Поговорили еще и решили предпринимать меры, тем более грянуло по всей Москве с оркестрами, с попами и песнями: «Война до победного конца!» В газетах писали: «Кто сказал немцу, что мы навоз? Откуда он взял, что мы вроде желатина, бульона, который приготовлен в лаборатории веков, чтобы в нем развивался мощный и стойкий микроб — Германия?» Петр Платонович обратился за разъяснением к доктору, как так, с одной стороны, говорят, мир, с другой — война.

— Это, Петя, наши толстосумы лозунг выкинули, — объяснил Василий Васильевич. — Тем, кто в Питере, царю и окружению его безразлично, кто их кормить, одевать, катать будет. Кто лечить, кто учить.
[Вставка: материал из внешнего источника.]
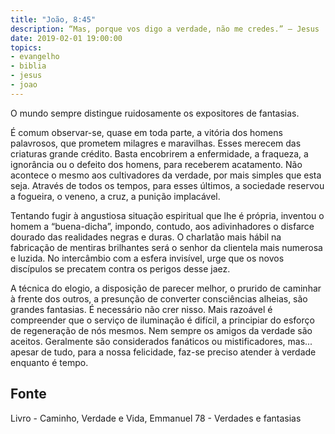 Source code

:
 ```yaml
---
title: "João, 8:45"
description: “Mas, porque vos digo a verdade, não me credes.” — Jesus
date: 2019-02-01 19:00:00
topics: 
- evangelho
- biblia
- jesus
- joao
---
```


O mundo sempre distingue ruidosamente os expositores de fantasias.

É comum observar-se, quase em toda parte, a vitória dos homens
palavrosos, que prometem milagres e maravilhas. Esses merecem das
criaturas grande crédito. Basta encobrirem a enfermidade, a fraqueza, a
ignorância ou o defeito dos homens, para receberem acatamento. Não
acontece o mesmo aos cultivadores da verdade, por mais simples que esta
seja. Através de todos os tempos, para esses últimos, a sociedade reservou a
fogueira, o veneno, a cruz, a punição implacável.

Tentando fugir à angustiosa situação espiritual que lhe é própria, inventou
o homem a “buena-dicha”, impondo, contudo, aos adivinhadores o disfarce
dourado das realidades negras e duras. O charlatão mais hábil na fabricação
de mentiras brilhantes será o senhor da clientela mais numerosa e luzida.
No intercâmbio com a esfera invisível, urge que os novos discípulos se
precatem contra os perigos desse jaez.

A técnica do elogio, a disposição de parecer melhor, o prurido de caminhar
à frente dos outros, a presunção de converter consciências alheias, são
grandes fantasias. É necessário não crer nisso. Mais razoável é compreender
que o serviço de iluminação é difícil, a principiar do esforço de regeneração de
nós mesmos. Nem sempre os amigos da verdade são aceitos. Geralmente são
considerados fanáticos ou mistificadores, mas... apesar de tudo, para a nossa
felicidade, faz-se preciso atender à verdade enquanto é tempo.

## Fonte
Livro - Caminho, Verdade e Vida, Emmanuel
78 - Verdades e fantasias

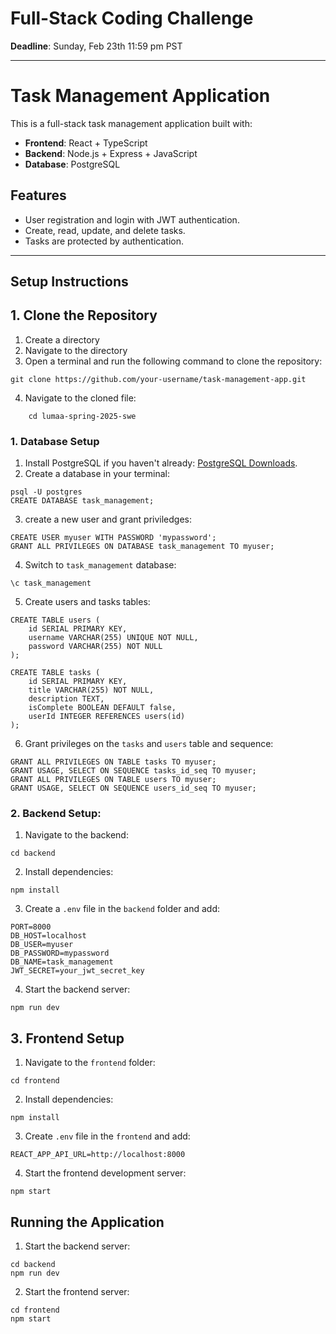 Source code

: # Full-Stack Coding Challenge

**Deadline**: Sunday, Feb 23th 11:59 pm PST

---

# Task Management Application

This is a full-stack task management application built with:
- **Frontend**: React + TypeScript
- **Backend**: Node.js + Express + JavaScript
- **Database**: PostgreSQL

## Features
- User registration and login with JWT authentication.
- Create, read, update, and delete tasks.
- Tasks are protected by authentication.

---

## Setup Instructions

## 1. Clone the Repository
1. Create a directory
2. Navigate to the directory
3. Open a terminal and run the following command to clone the repository:
```
git clone https://github.com/your-username/task-management-app.git
```
4. Navigate to the cloned file:
```
    cd lumaa-spring-2025-swe
```

### 1. Database Setup
1. Install PostgreSQL if you haven't already: [PostgreSQL Downloads](https://www.postgresql.org/download/).
2. Create a database in your terminal:
```
psql -U postgres
CREATE DATABASE task_management;
```
3. create a new user and grant priviledges:
```
CREATE USER myuser WITH PASSWORD 'mypassword';
GRANT ALL PRIVILEGES ON DATABASE task_management TO myuser;
```
4. Switch to `task_management` database:
```
\c task_management
```

5. Create users and tasks tables:
```
CREATE TABLE users (
    id SERIAL PRIMARY KEY,
    username VARCHAR(255) UNIQUE NOT NULL,
    password VARCHAR(255) NOT NULL
);

CREATE TABLE tasks (
    id SERIAL PRIMARY KEY,
    title VARCHAR(255) NOT NULL,
    description TEXT,
    isComplete BOOLEAN DEFAULT false,
    userId INTEGER REFERENCES users(id)
);
```

6. Grant privileges on the `tasks` and `users` table and sequence:
```
GRANT ALL PRIVILEGES ON TABLE tasks TO myuser;
GRANT USAGE, SELECT ON SEQUENCE tasks_id_seq TO myuser;
GRANT ALL PRIVILEGES ON TABLE users TO myuser;
GRANT USAGE, SELECT ON SEQUENCE users_id_seq TO myuser;
```

### 2. Backend Setup:
1. Navigate to the backend:
```
cd backend
```
2. Install dependencies:
```
npm install
```
3.  Create a `.env` file in the `backend` folder and add:
```
PORT=8000
DB_HOST=localhost
DB_USER=myuser
DB_PASSWORD=mypassword
DB_NAME=task_management
JWT_SECRET=your_jwt_secret_key
```
4. Start the backend server:
```
npm run dev
```

## 3. Frontend Setup

1. Navigate to the `frontend` folder:
```
cd frontend
```
2. Install dependencies:
```
npm install
```
3. Create `.env` file in the `frontend` and add:
```
REACT_APP_API_URL=http://localhost:8000
```
4. Start the frontend development server:
```
npm start
```

## Running the Application
1. Start the backend server:
```
cd backend
npm run dev
```
2. Start the frontend server:
```
cd frontend
npm start
``` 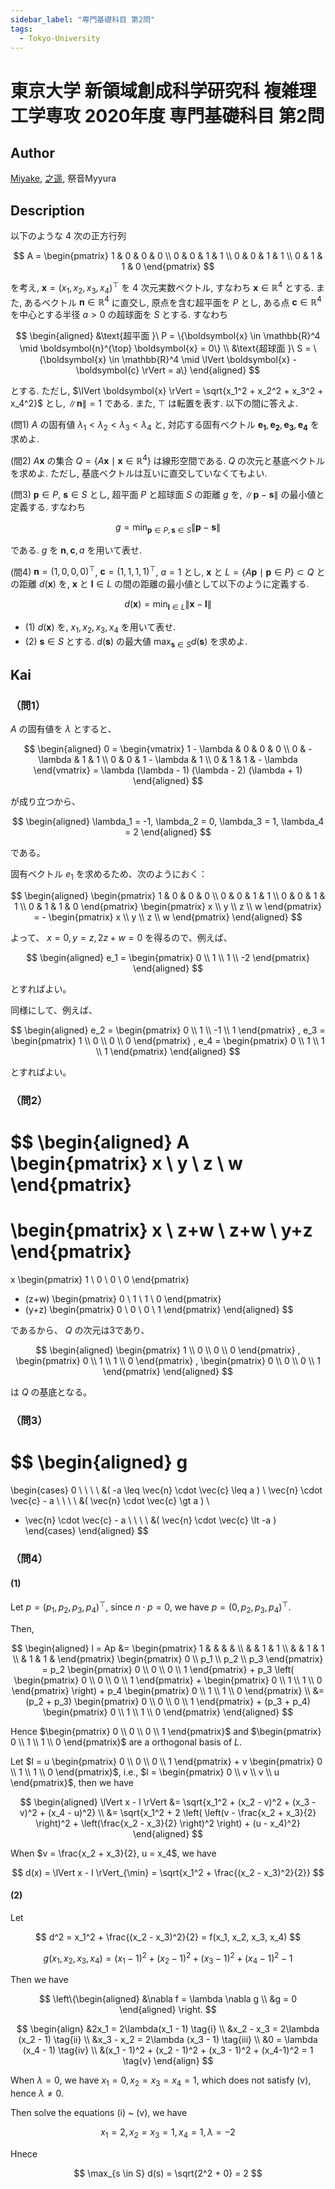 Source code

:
 ```yaml
---
sidebar_label: "専門基礎科目 第2問"
tags:
  - Tokyo-University
---
```

# 東京大学 新領域創成科学研究科 複雑理工学専攻 2020年度 専門基礎科目 第2問

## **Author**
[Miyake](https://miyake.github.io/exams/index.html), [之遥](https://www.zhihu.com/people/zhao-yue-70-84), 祭音Myyura

## **Description**
以下のような 4 次の正方行列

$$
A = \begin{pmatrix}
1 & 0 & 0 & 0 \\
0 & 0 & 1 & 1 \\
0 & 0 & 1 & 1 \\
0 & 1 & 1 & 0
\end{pmatrix}
$$

を考え, $\boldsymbol{x} = (x_1, x_2, x_3, x_4)^{\top}$ を 4 次元実数ベクトル, すなわち $\boldsymbol{x} \in \mathbb{R}^4$ とする.
また, あるベクトル $\boldsymbol{n} \in \mathbb{R}^4$ に直交し, 原点を含む超平面を $P$ とし, ある点 $\boldsymbol{c} \in \mathbb{R}^4$ を中心とする半径 $a > 0$ の超球面を $S$ とする.
すなわち

$$
\begin{aligned}
  &\text{超平面 }\  P = \{\boldsymbol{x} \in \mathbb{R}^4 \mid \boldsymbol{n}^{\top} \boldsymbol{x} = 0\} \\
  &\text{超球面 }\  S = \{\boldsymbol{x} \in \mathbb{R}^4 \mid \lVert \boldsymbol{x} - \boldsymbol{c} \rVert = a\}
\end{aligned}
$$

とする. ただし, $\lVert \boldsymbol{x} \rVert = \sqrt{x_1^2 + x_2^2 + x_3^2 + x_4^2}$ とし, $\lVert \boldsymbol{n} \rVert = 1$ である.
また, $\top$ は転置を表す. 以下の間に答えよ.

(問1) $A$ の固有値 $\lambda_1 < \lambda_2 < \lambda_3 < \lambda_4$ と, 対応する固有ベクトル $\boldsymbol{e_1}, \boldsymbol{e_2}, \boldsymbol{e_3}, \boldsymbol{e_4}$ を求めよ.

(間2) $A \boldsymbol{x}$ の集合 $Q = \{A \boldsymbol{x} \mid \boldsymbol{x} \in \mathbb{R}^4\}$ は線形空間である.
$Q$ の次元と基底ベクトルを求めよ.
ただし, 基底ベクトルは互いに直交していなくてもよい.

(問3) $\boldsymbol{p} \in P$, $\boldsymbol{s} \in S$ とし, 超平面 $P$ と超球面 $S$ の距離 $g$ を, $\lVert \boldsymbol{p} - \boldsymbol{s} \rVert$ の最小値と定義する. すなわち

$$
g = \min_{\boldsymbol{p} \in P, \boldsymbol{s} \in S} \lVert \boldsymbol{p} - \boldsymbol{s} \rVert
$$

である. $g$ を $\boldsymbol{n}, \boldsymbol{c}, a$ を用いて表せ.


(間4) $\boldsymbol{n} = (1, 0, 0, 0)^{\top}$, $\boldsymbol{c} = (1, 1, 1, 1)^{\top}$, $a=1$ とし, $\boldsymbol{x}$ と $L=\{A \boldsymbol{p} \mid \boldsymbol{p} \in P\} \subset Q$ との距離 $d(\boldsymbol{x})$ を, $\boldsymbol{x}$ と $\boldsymbol{l} \in L$ の間の距離の最小値として以下のように定義する.

$$
d(\boldsymbol{x}) = \min_{\boldsymbol{l} \in L} \lVert \boldsymbol{x} - \boldsymbol{l} \rVert
$$

- (1) $d(\boldsymbol{x})$ を, $x_1, x_2, x_3, x_4$ を用いて表せ.
- (2) $\boldsymbol{s} \in S$ とする. $d(\boldsymbol{s})$ の最大値 $\max_{\boldsymbol{s} \in S} d(\boldsymbol{s})$ を求めよ.


## **Kai**
### （問1）
$A$ の固有値を $\lambda$ とすると、

$$
\begin{aligned}
0 =
\begin{vmatrix}
1 - \lambda & 0 & 0 & 0 \\
0 & - \lambda & 1 & 1 \\
0 & 0 & 1 - \lambda & 1 \\
0 & 1 & 1 & - \lambda
\end{vmatrix}
= \lambda (\lambda - 1) (\lambda - 2) (\lambda + 1)
\end{aligned}
$$

が成り立つから、

$$
\begin{aligned}
\lambda_1 = -1,
\lambda_2 = 0,
\lambda_3 = 1,
\lambda_4 = 2
\end{aligned}
$$

である。

固有ベクトル $e_1$ を求めるため、次のようにおく：

$$
\begin{aligned}
\begin{pmatrix}
1 & 0 & 0 & 0 \\
0 & 0 & 1 & 1 \\
0 & 0 & 1 & 1 \\
0 & 1 & 1 & 0
\end{pmatrix}
\begin{pmatrix} x \\ y \\ z \\ w \end{pmatrix}
= -
\begin{pmatrix} x \\ y \\ z \\ w \end{pmatrix}
\end{aligned}
$$

よって、 $x=0, y=z, 2z+w=0$ を得るので、例えば、

$$
\begin{aligned}
e_1 =
\begin{pmatrix} 0 \\ 1 \\ 1 \\ -2 \end{pmatrix}
\end{aligned}
$$

とすればよい。

同様にして、例えば、

$$
\begin{aligned}
e_2 = \begin{pmatrix} 0 \\ 1 \\ -1 \\ 1 \end{pmatrix}
,
e_3 = \begin{pmatrix} 1 \\ 0 \\ 0 \\ 0 \end{pmatrix}
,
e_4 = \begin{pmatrix} 0 \\ 1 \\ 1 \\ 1 \end{pmatrix}
\end{aligned}
$$

とすればよい。

### （問2）

$$
\begin{aligned}
A \begin{pmatrix} x \\ y \\ z \\ w \end{pmatrix}
=
\begin{pmatrix} x \\ z+w \\ z+w \\ y+z \end{pmatrix}
=
x \begin{pmatrix} 1 \\ 0 \\ 0 \\ 0 \end{pmatrix}
+ (z+w) \begin{pmatrix} 0 \\ 1 \\ 1 \\ 0 \end{pmatrix}
+ (y+z) \begin{pmatrix} 0 \\ 0 \\ 0 \\ 1 \end{pmatrix}
\end{aligned}
$$

であるから、 $Q$ の次元は3であり、

$$
\begin{aligned}
\begin{pmatrix} 1 \\ 0 \\ 0 \\ 0 \end{pmatrix}
,
\begin{pmatrix} 0 \\ 1 \\ 1 \\ 0 \end{pmatrix}
,
\begin{pmatrix} 0 \\ 0 \\ 0 \\ 1 \end{pmatrix}
\end{aligned}
$$

は $Q$ の基底となる。

### （問3）

$$
\begin{aligned}
g
=
\begin{cases}
0 \ \ \ \ &( -a \leq \vec{n} \cdot \vec{c} \leq a )
\\
\vec{n} \cdot \vec{c} - a \ \ \ \ &( \vec{n} \cdot \vec{c} \gt a )
\\
- \vec{n} \cdot \vec{c} - a \ \ \ \ &( \vec{n} \cdot \vec{c} \lt -a )
\end{cases}
\end{aligned}
$$

### （問4）
#### (1)
Let $p = (p_1, p_2, p_3, p_4)^{\top}$, since $n \cdot p = 0$, we have $p = (0, p_2, p_3, p_4)^{\top}$.

Then,

$$
\begin{aligned}
  l = Ap &= \begin{pmatrix}
    1 & & & & \\
    & & 1 & 1 \\
    & & 1 & 1 \\
    & 1 & 1 &
  \end{pmatrix}
  \begin{pmatrix}
    0 \\
    p_1 \\
    p_2 \\
    p_3 
  \end{pmatrix} = p_2 \begin{pmatrix}
    0 \\ 0 \\ 0 \\ 1
  \end{pmatrix} + p_3 \left( \begin{pmatrix}
    0 \\ 0 \\ 0 \\ 1
  \end{pmatrix} + \begin{pmatrix}
    0 \\ 1 \\ 1 \\ 0
  \end{pmatrix} \right) + p_4 \begin{pmatrix}
    0 \\ 1 \\ 1 \\ 0
  \end{pmatrix} \\
  &= (p_2 + p_3) \begin{pmatrix}
    0 \\ 0 \\ 0 \\ 1
  \end{pmatrix} + (p_3 + p_4) \begin{pmatrix} 0 \\ 1 \\ 1 \\ 0 \end{pmatrix}
\end{aligned}
$$

Hence $\begin{pmatrix}
  0 \\ 0 \\ 0 \\ 1
\end{pmatrix}$ and $\begin{pmatrix}
  0 \\ 1 \\ 1 \\ 0
\end{pmatrix}$ are a orthogonal basis of $L$.

Let $l = u \begin{pmatrix} 0 \\ 0 \\ 0 \\ 1 \end{pmatrix} + v \begin{pmatrix} 0 \\ 1 \\ 1 \\ 0 \end{pmatrix}$, i.e., $l = \begin{pmatrix} 0 \\ v \\ v \\ u \end{pmatrix}$, then we have

$$
\begin{aligned}
  \lVert x - l \rVert &= \sqrt{x_1^2 + (x_2 - v)^2 + (x_3 - v)^2 + (x_4 - u)^2} \\
  &= \sqrt{x_1^2 + 2 \left( \left(v - \frac{x_2 + x_3}{2} \right)^2 + \left(\frac{x_2 - x_3}{2} \right)^2 \right) + (u - x_4)^2}
\end{aligned}
$$

When $v = \frac{x_2 + x_3}{2}, u = x_4$, we have

$$
d(x) = \lVert x - l \rVert_{\min} = \sqrt{x_1^2 + \frac{(x_2 - x_3)^2}{2}}
$$

#### (2)
Let

$$
d^2 = x_1^2 + \frac{(x_2 - x_3)^2}{2} = f(x_1, x_2, x_3, x_4)
$$

$$
g(x_1, x_2, x_3, x_4) = (x_1 - 1)^2 + (x_2 - 1)^2 + (x_3 - 1)^2 + (x_4-1)^2 - 1
$$

Then we have

$$
\left\{\begin{aligned}
  &\nabla f = \lambda \nabla g \\
  &g = 0
\end{aligned} \right.
$$

$$
\begin{align}
  &2x_1 = 2\lambda(x_1 - 1)  \tag{i} \\
  &x_2 - x_3 = 2\lambda (x_2 - 1)  \tag{ii} \\
  &x_3 - x_2 = 2\lambda (x_3 - 1) \tag{iii} \\
  &0 = \lambda (x_4 - 1) \tag{iv} \\
  &(x_1 - 1)^2 + (x_2 - 1)^2 + (x_3 - 1)^2 + (x_4-1)^2 = 1 \tag{v}
\end{align}
$$

When $\lambda = 0$, we have $x_1 = 0, x_2 = x_3 = x_4 = 1$, which does not satisfy (v), hence $\lambda \neq 0$.

Then solve the equations (i) ~ (v), we have

$$
x_1 = 2, x_2 = x_3 = 1, x_4 = 1, \lambda = -2
$$

Hnece

$$
\max_{s \in S} d(s) = \sqrt{2^2 + 0} = 2
$$ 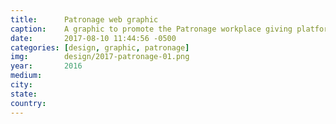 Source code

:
 ```yaml
---
title:		Patronage web graphic
caption:  	A graphic to promote the Patronage workplace giving platform
date:   	2017-08-10 11:44:56 -0500
categories: [design, graphic, patronage]
img:		design/2017-patronage-01.png
year:		2016
medium:
city:
state:
country:
---
```

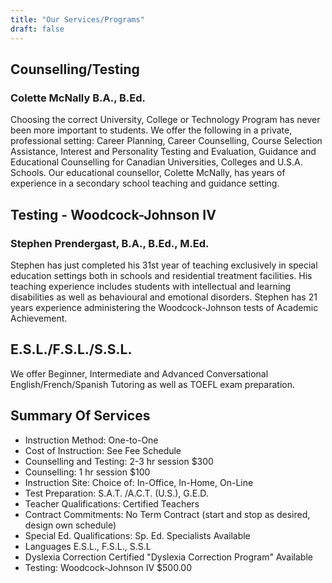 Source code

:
 ```yaml
---
title: "Our Services/Programs"
draft: false
---
```


## Counselling/Testing

### Colette McNally B.A., B.Ed.

Choosing the correct University, College or Technology Program has never been more important to students. We offer the following in a private, professional setting: Career Planning, Career Counselling, Course Selection Assistance, Interest and Personality Testing and Evaluation, Guidance and Educational Counselling for Canadian Universities, Colleges and U.S.A. Schools. Our educational counsellor, Colette McNally, has years of experience in a secondary school teaching and guidance setting.

## Testing - Woodcock-Johnson IV

### Stephen Prendergast, B.A., B.Ed., M.Ed.

Stephen has just completed his 31st year of teaching exclusively in special education settings both in schools and residential treatment facilities. His teaching experience includes students with intellectual and learning disabilities as well as behavioural and emotional disorders. Stephen has 21 years experience administering the Woodcock-Johnson tests of Academic Achievement.

## E.S.L./F.S.L./S.S.L.

We offer Beginner, Intermediate and Advanced Conversational English/French/Spanish Tutoring as well as TOEFL exam preparation.

## Summary Of Services

- Instruction Method: One-to-One
- Cost of Instruction: See Fee Schedule
- Counselling and Testing: 2-3 hr session $300
- Counselling: 1 hr session $100
- Instruction Site: Choice of: In-Office, In-Home, On-Line
- Test Preparation: S.A.T. /A.C.T. (U.S.), G.E.D.
- Teacher Qualifications: Certified Teachers
- Contract Commitments: No Term Contract (start and stop as desired, design own schedule)
- Special Ed. Qualifications: Sp. Ed. Specialists Available
- Languages E.S.L., F.S.L., S.S.L
- Dyslexia Correction Certified "Dyslexia Correction Program" Available 
- Testing: Woodcock-Johnson IV $500.00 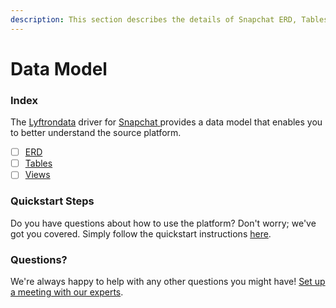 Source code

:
 ```yaml
---
description: This section describes the details of Snapchat ERD, Tables, and Views.
---
```


# Data Model

### Index

The  [Lyftrondata](https://www.lyftrondata.com/) driver for [Snapchat](https://www.lyftrondata.com/integration/snapchat/)[ ](https://www.lyftrondata.com/integration/snapchat/)provides a data model that enables you to better understand the source platform.

* [ ] [ERD](../../../marketing-analytics/snapchat/data-model/erd.md)
* [ ] [Tables](../../../marketing-analytics/snapchat/data-model/tables.md)
* [ ] [Views](../../../marketing-analytics/snapchat/data-model/views.md)

### Quickstart Steps

Do you have questions about how to use the platform? Don't worry; we've got you covered. Simply follow the quickstart instructions [here](../../../../quickstart-steps.md).

### Questions? <a href="#questions" id="questions"></a>

We're always happy to help with any other questions you might have! [Set up a meeting with our experts](https://www.lyftrondata.com/book-a-meeting/).


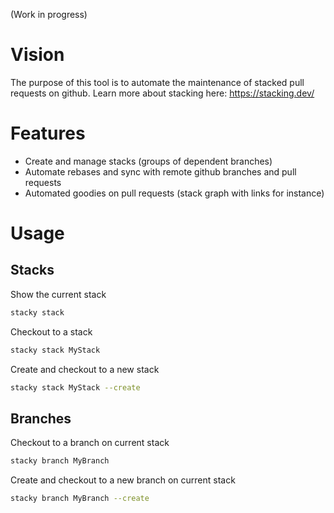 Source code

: (Work in progress)

# Vision

The purpose of this tool is to automate the maintenance of stacked pull requests on github.
Learn more about stacking here: https://stacking.dev/

# Features
- Create and manage stacks (groups of dependent branches)
- Automate rebases and sync with remote github branches and pull requests
- Automated goodies on pull requests (stack graph with links for instance)

# Usage

## Stacks

Show the current stack
```bash
stacky stack
```

Checkout to a stack
```bash
stacky stack MyStack
```

Create and checkout to a new stack
```bash
stacky stack MyStack --create
```

## Branches

Checkout to a branch on current stack
```bash
stacky branch MyBranch
```

Create and checkout to a new branch on current stack
```bash
stacky branch MyBranch --create
```

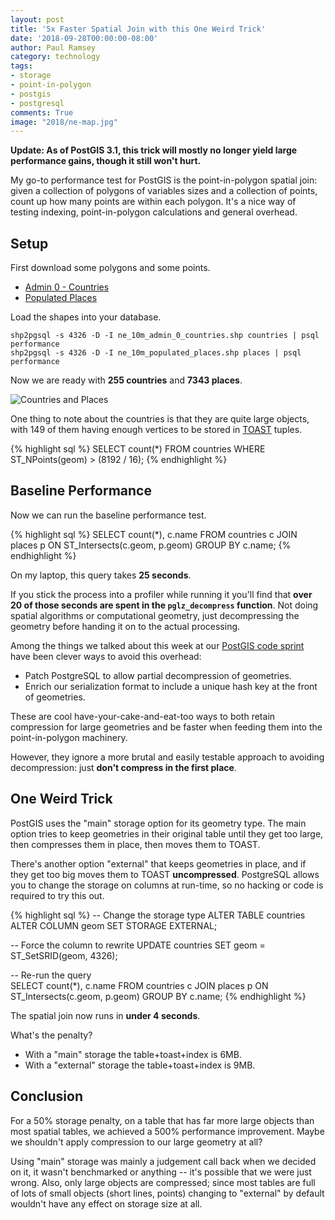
 ```yaml
---
layout: post
title: '5x Faster Spatial Join with this One Weird Trick'
date: '2018-09-28T00:00:00-08:00'
author: Paul Ramsey
category: technology
tags:
- storage
- point-in-polygon
- postgis
- postgresql
comments: True
image: "2018/ne-map.jpg"
---
```


**Update: As of PostGIS 3.1, this trick will mostly no longer yield large performance gains, though it still won't hurt.**

My go-to performance test for PostGIS is the point-in-polygon spatial join: given a collection of polygons of variables sizes and a collection of points, count up how many points are within each polygon. It's a nice way of testing indexing, point-in-polygon calculations and general overhead.

## Setup

First download some polygons and some points.

* [Admin 0 - Countries](https://www.naturalearthdata.com/http//www.naturalearthdata.com/download/10m/cultural/ne_10m_admin_0_countries.zip)
* [Populated Places](https://www.naturalearthdata.com/http//www.naturalearthdata.com/download/10m/cultural/ne_10m_populated_places.zip)

Load the shapes into your database.

    shp2pgsql -s 4326 -D -I ne_10m_admin_0_countries.shp countries | psql performance
    shp2pgsql -s 4326 -D -I ne_10m_populated_places.shp places | psql performance

Now we are ready with **255 countries** and **7343 places**. 

<img src="{{ site.images }}/2018/ne-map.jpg" alt="Countries and Places" />

One thing to note about the countries is that they are quite large objects, with 149 of them having enough vertices to be stored in [TOAST](https://www.postgresql.org/docs/11/static/storage-toast.html) tuples.

{% highlight sql %}
SELECT count(*) 
  FROM countries 
  WHERE ST_NPoints(geom) > (8192 / 16);
{% endhighlight %}

## Baseline Performance

Now we can run the baseline performance test.

{% highlight sql %}
SELECT count(*), c.name 
  FROM countries c 
  JOIN places p 
  ON ST_Intersects(c.geom, p.geom) 
  GROUP BY c.name;
{% endhighlight %}

On my laptop, this query takes **25 seconds**.

If you stick the process into a profiler while running it you'll find that **over 20 of those seconds are spent in the `pglz_decompress` function**. Not doing spatial algorithms or computational geometry, just decompressing the geometry before handing it on to the actual processing.

Among the things we talked about this week at our [PostGIS code sprint](/2018/09/postgis-sprint-1.html) have been clever ways to avoid this overhead:

* Patch PostgreSQL to allow partial decompression of geometries.
* Enrich our serialization format to include a unique hash key at the front of geometries.

These are cool have-your-cake-and-eat-too ways to both retain compression for large geometries and be faster when feeding them into the point-in-polygon machinery. 

However, they ignore a more brutal and easily testable approach to avoiding decompression: just **don't compress in the first place**.

## One Weird Trick

PostGIS uses the "main" storage option for its geometry type. The main option tries to keep geometries in their original table until they get too large, then compresses them in place, then moves them to TOAST. 

There's another option "external" that keeps geometries in place, and if they get too big moves them to TOAST **uncompressed**. PostgreSQL allows you to change the storage on columns at run-time, so no hacking or code is required to try this out.

{% highlight sql %}
-- Change the storage type
ALTER TABLE countries
  ALTER COLUMN geom
  SET STORAGE EXTERNAL;

-- Force the column to rewrite
UPDATE countries
  SET geom = ST_SetSRID(geom, 4326);

-- Re-run the query  
SELECT count(*), c.name 
  FROM countries c 
  JOIN places p 
  ON ST_Intersects(c.geom, p.geom) 
  GROUP BY c.name;
{% endhighlight %}

The spatial join now runs in **under 4 seconds**.

What's the penalty? 

* With a "main" storage the table+toast+index is 6MB.
* With a "external" storage the table+toast+index is 9MB.

## Conclusion

For a 50% storage penalty, on a table that has far more large objects than most spatial tables, we achieved a 500% performance improvement. Maybe we shouldn't apply compression to our large geometry at all?

Using "main" storage was mainly a judgement call back when we decided on it, it wasn't benchmarked or anything -- it's possible that we were just wrong. Also, only large objects are compressed; since most tables are full of lots of small objects (short lines, points) changing to "external" by default wouldn't have any effect on storage size at all.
А нашим Морозовым, да Гучковым, да Рябушинским братьям ах как не все равно! Немец-купец их раздавит. Он качество выше даст. Он цену назначит ниже. Он лучше работает. Не ленится. Будет мир, приедет немец. Немец-доктор, немец-инженер... Они этого нашествия боятся: не сдюжат. Все во лжи погрязло! Отечество тут ни при чем. В себе уверенности нет.

Михаил Егорович отправился в Сокольники, узнавать, как там на снарядном заводе, кого берут, какие условия, а Петра Егоровича откомандировали в Сухоносово с заданием посмотреть, не готовятся ли там призывать их возраст. Он уехал и скоро вернулся, но не один, а с Платоном Андреевичем.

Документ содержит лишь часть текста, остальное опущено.